Saved entries
------------------------------

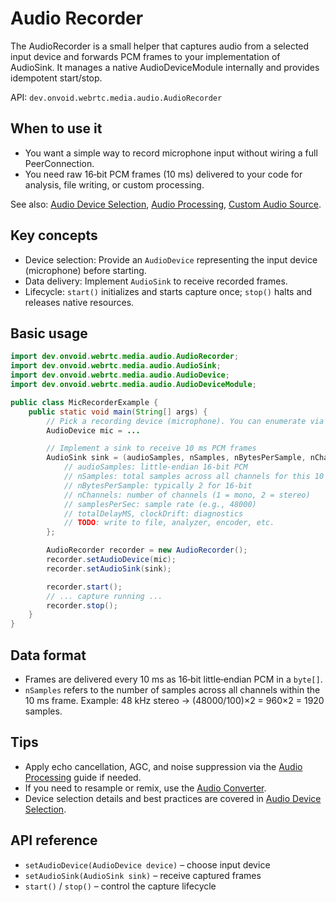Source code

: # Audio Recorder

The AudioRecorder is a small helper that captures audio from a selected input device and forwards PCM frames to your implementation of AudioSink. It manages a native AudioDeviceModule internally and provides idempotent start/stop.

API: `dev.onvoid.webrtc.media.audio.AudioRecorder`

## When to use it
- You want a simple way to record microphone input without wiring a full PeerConnection.
- You need raw 16‑bit PCM frames (10 ms) delivered to your code for analysis, file writing, or custom processing.

See also: [Audio Device Selection](../audio_devices.md), [Audio Processing](../audio_processing.md), [Custom Audio Source](../custom_audio_source.md).

## Key concepts
- Device selection: Provide an `AudioDevice` representing the input device (microphone) before starting.
- Data delivery: Implement `AudioSink` to receive recorded frames.
- Lifecycle: `start()` initializes and starts capture once; `stop()` halts and releases native resources.

## Basic usage

```java
import dev.onvoid.webrtc.media.audio.AudioRecorder;
import dev.onvoid.webrtc.media.audio.AudioSink;
import dev.onvoid.webrtc.media.audio.AudioDevice;
import dev.onvoid.webrtc.media.audio.AudioDeviceModule;

public class MicRecorderExample {
    public static void main(String[] args) {
        // Pick a recording device (microphone). You can enumerate via MediaDevices.getAudioCaptureDevices()
        AudioDevice mic = ...

        // Implement a sink to receive 10 ms PCM frames
        AudioSink sink = (audioSamples, nSamples, nBytesPerSample, nChannels, samplesPerSec, totalDelayMS, clockDrift) -> {
            // audioSamples: little‑endian 16‑bit PCM
            // nSamples: total samples across all channels for this 10 ms frame
            // nBytesPerSample: typically 2 for 16‑bit
            // nChannels: number of channels (1 = mono, 2 = stereo)
            // samplesPerSec: sample rate (e.g., 48000)
            // totalDelayMS, clockDrift: diagnostics
            // TODO: write to file, analyzer, encoder, etc.
        };

        AudioRecorder recorder = new AudioRecorder();
        recorder.setAudioDevice(mic);
        recorder.setAudioSink(sink);

        recorder.start();
        // ... capture running ...
        recorder.stop();
    }
}
```

## Data format
- Frames are delivered every 10 ms as 16‑bit little‑endian PCM in a `byte[]`.
- `nSamples` refers to the number of samples across all channels within the 10 ms frame. Example: 48 kHz stereo → (48000/100)×2 = 960×2 = 1920 samples.

## Tips
- Apply echo cancellation, AGC, and noise suppression via the [Audio Processing](../audio_processing.md) guide if needed.
- If you need to resample or remix, use the [Audio Converter](../audio_converter.md).
- Device selection details and best practices are covered in [Audio Device Selection](../audio_devices.md).

## API reference
- `setAudioDevice(AudioDevice device)` – choose input device
- `setAudioSink(AudioSink sink)` – receive captured frames
- `start()` / `stop()` – control the capture lifecycle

------------------------------

▶ **Exercise requirements**
As listed above, the lines from the line with "The AudioRecorder is" to the line with "- You need raw" are to be echoed exactly, with both ends included and nothing added.

▶ **Solution**
The AudioRecorder is a small helper that captures audio from a selected input device and forwards PCM frames to your implementation of AudioSink. It manages a native AudioDeviceModule internally and provides idempotent start/stop.

API: `dev.onvoid.webrtc.media.audio.AudioRecorder`

## When to use it
- You want a simple way to record microphone input without wiring a full PeerConnection.
- You need raw 16‑bit PCM frames (10 ms) delivered to your code for analysis, file writing, or custom processing.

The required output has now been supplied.